Recorded information:

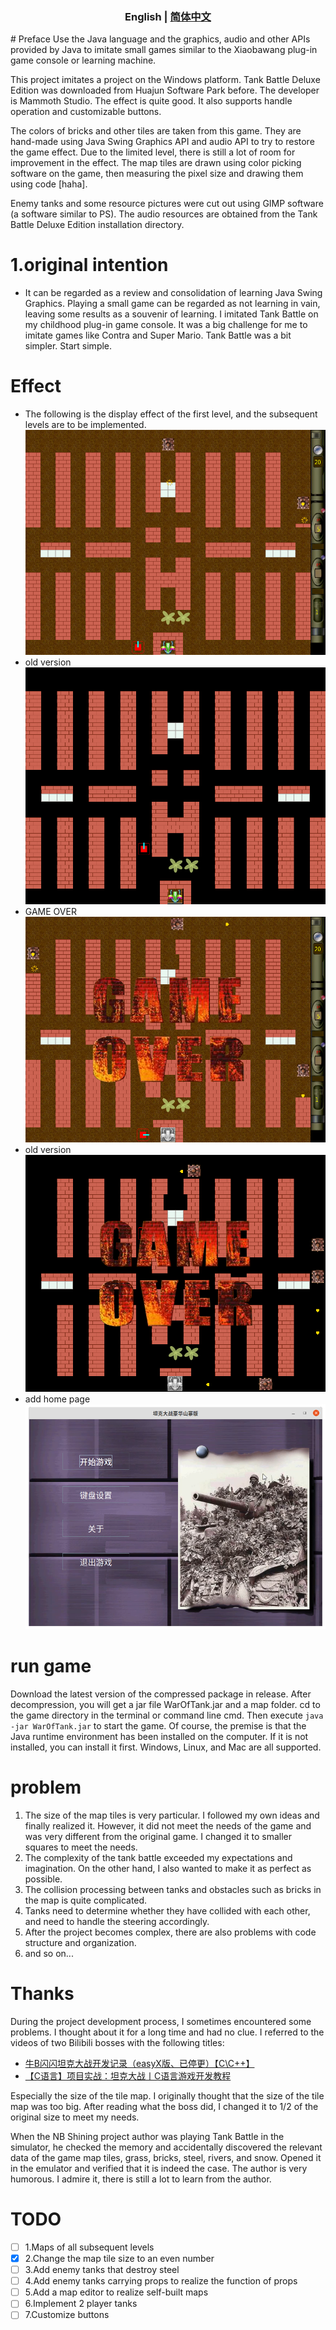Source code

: <h3 align="center">English | <a href="README.md">简体中文</a></h3>
# Preface
Use the Java language and the graphics, audio and other APIs provided by Java to imitate small games similar to the Xiaobawang plug-in game console or learning machine.

This project imitates a project on the Windows platform.
Tank Battle Deluxe Edition was downloaded from Huajun Software Park before. The developer is Mammoth Studio. The effect is quite good. It also supports handle operation and customizable buttons.

The colors of bricks and other tiles are taken from this game. They are hand-made using Java Swing Graphics API and audio API to try to restore the game effect. Due to the limited level, there is still a lot of room for improvement in the effect.
The map tiles are drawn using color picking software on the game, then measuring the pixel size and drawing them using code [haha].

Enemy tanks and some resource pictures were cut out using GIMP software (a software similar to PS). The audio resources are obtained from the Tank Battle Deluxe Edition installation directory.

# 1.original intention
* It can be regarded as a review and consolidation of learning Java Swing Graphics. Playing a small game can be regarded as not learning in vain, leaving some results as a souvenir of learning.
  I imitated Tank Battle on my childhood plug-in game console. It was a big challenge for me to imitate games like Contra and Super Mario. Tank Battle was a bit simpler.
  Start simple.

# Effect
* The following is the display effect of the first level, and the subsequent levels are to be implemented.
  ![alt tag](screenshot/stage1_new.png)
* old version  
  ![alt tag](screenshot/stage1.png)
* GAME OVER
  ![alt tag](screenshot/game_over_new.png)
* old version
  ![alt tag](screenshot/game_over.png)
* add home page
  ![alt tag](screenshot/main.png)

# run game
Download the latest version of the compressed package in release. After decompression, you will get a jar file WarOfTank.jar and a map folder. cd to the game directory in the terminal or command line cmd.
Then execute `java -jar WarOfTank.jar` to start the game. Of course, the premise is that the Java runtime environment has been installed on the computer. If it is not installed, you can install it first.
Windows, Linux, and Mac are all supported.

# problem
1. The size of the map tiles is very particular. I followed my own ideas and finally realized it. However, it did not meet the needs of the game and was very different from the original game. I changed it to smaller squares to meet the needs.
2. The complexity of the tank battle exceeded my expectations and imagination. On the other hand, I also wanted to make it as perfect as possible.
3. The collision processing between tanks and obstacles such as bricks in the map is quite complicated.
4. Tanks need to determine whether they have collided with each other, and need to handle the steering accordingly.
5. After the project becomes complex, there are also problems with code structure and organization.
6. and so on...

# Thanks
During the project development process, I sometimes encountered some problems. I thought about it for a long time and had no clue. I referred to the videos of two Bilibili bosses with the following titles:
* [牛B闪闪坦克大战开发记录（easyX版、已停更）【C\C++】](https://www.bilibili.com/video/BV1cE411o7Gj)
* [【C语言】项目实战：坦克大战丨C语言游戏开发教程](https://www.bilibili.com/video/BV1Ji4y117jk)

Especially the size of the tile map. I originally thought that the size of the tile map was too big. After reading what the boss did, I changed it to 1/2 of the original size to meet my needs.

When the NB Shining project author was playing Tank Battle in the simulator, he checked the memory and accidentally discovered the relevant data of the game map tiles, grass, bricks, steel, rivers, and snow.
Opened it in the emulator and verified that it is indeed the case. The author is very humorous. I admire it, there is still a lot to learn from the author.

# TODO
- [ ] 1.Maps of all subsequent levels
- [x] 2.Change the map tile size to an even number
- [ ] 3.Add enemy tanks that destroy steel
- [ ] 4.Add enemy tanks carrying props to realize the function of props
- [ ] 5.Add a map editor to realize self-built maps
- [ ] 6.Implement 2 player tanks
- [ ] 7.Customize buttons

Required action: Your copy of the entries must be exact and must not include any of their pictures.

Answer for this exercise:
Source code

: <h3 align="center">English | <a href="README.md">简体中文</a></h3>
# Preface
Use the Java language and the graphics, audio and other APIs provided by Java to imitate small games similar to the Xiaobawang plug-in game console or learning machine.

This project imitates a project on the Windows platform.
Tank Battle Deluxe Edition was downloaded from Huajun Software Park before. The developer is Mammoth Studio. The effect is quite good. It also supports handle operation and customizable buttons.

The colors of bricks and other tiles are taken from this game. They are hand-made using Java Swing Graphics API and audio API to try to restore the game effect. Due to the limited level, there is still a lot of room for improvement in the effect.
The map tiles are drawn using color picking software on the game, then measuring the pixel size and drawing them using code [haha].

Enemy tanks and some resource pictures were cut out using GIMP software (a software similar to PS). The audio resources are obtained from the Tank Battle Deluxe Edition installation directory.

# 1.original intention
* It can be regarded as a review and consolidation of learning Java Swing Graphics. Playing a small game can be regarded as not learning in vain, leaving some results as a souvenir of learning.
  I imitated Tank Battle on my childhood plug-in game console. It was a big challenge for me to imitate games like Contra and Super Mario. Tank Battle was a bit simpler.
  Start simple.

# Effect
* The following is the display effect of the first level, and the subsequent levels are to be implemented.
  ![alt tag](screenshot/stage1_new.png)
* old version  
  ![alt tag](screenshot/stage1.png)
* GAME OVER
  ![alt tag](screenshot/game_over_new.png)
* old version
  ![alt tag](screenshot/game_over.png)
* add home page
  ![alt tag](screenshot/main.png)

# run game
Download the latest version of the compressed package in release. After decompression, you will get a jar file WarOfTank.jar and a map folder. cd to the game directory in the terminal or command line cmd.
Then execute `java -jar WarOfTank.jar` to start the game. Of course, the premise is that the Java runtime environment has been installed on the computer. If it is not installed, you can install it first.
Windows, Linux, and Mac are all supported.

# problem
1. The size of the map tiles is very particular. I followed my own ideas and finally realized it. However, it did not meet the needs of the game and was very different from the original game. I changed it to smaller squares to meet the needs.
2. The complexity of the tank battle exceeded my expectations and imagination. On the other hand, I also wanted to make it as perfect as possible.
3. The collision processing between tanks and obstacles such as bricks in the map is quite complicated.
4. Tanks need to determine whether they have collided with each other, and need to handle the steering accordingly.
5. After the project becomes complex, there are also problems with code structure and organization.
6. and so on...

# Thanks
During the project development process, I sometimes encountered some problems. I thought about it for a long time and had no clue. I referred to the videos of two Bilibili bosses with the following titles:
* [牛B闪闪坦克大战开发记录（easyX版、已停更）【C\C++】](https://www.bilibili.com/video/BV1cE411o7Gj)
* [【C语言】项目实战：坦克大战丨C语言游戏开发教程](https://www.bilibili.com/video/BV1Ji4y117jk)

Especially the size of the tile map. I originally thought that the size of the tile map was too big. After reading what the boss did, I changed it to 1/2 of the original size to meet my needs.

When the NB Shining project author was playing Tank Battle in the simulator, he checked the memory and accidentally discovered the relevant data of the game map tiles, grass, bricks, steel, rivers, and snow.
Opened it in the emulator and verified that it is indeed the case. The author is very humorous. I admire it, there is still a lot to learn from the author.

# TODO
- [ ] 1.Maps of all subsequent levels
- [x] 2.Change the map tile size to an even number
- [ ] 3.Add enemy tanks that destroy steel
- [ ] 4.Add enemy tanks carrying props to realize the function of props
- [ ] 5.Add a map editor to realize self-built maps
- [ ] 6.Implement 2 player tanks
- [ ] 7.Customize buttons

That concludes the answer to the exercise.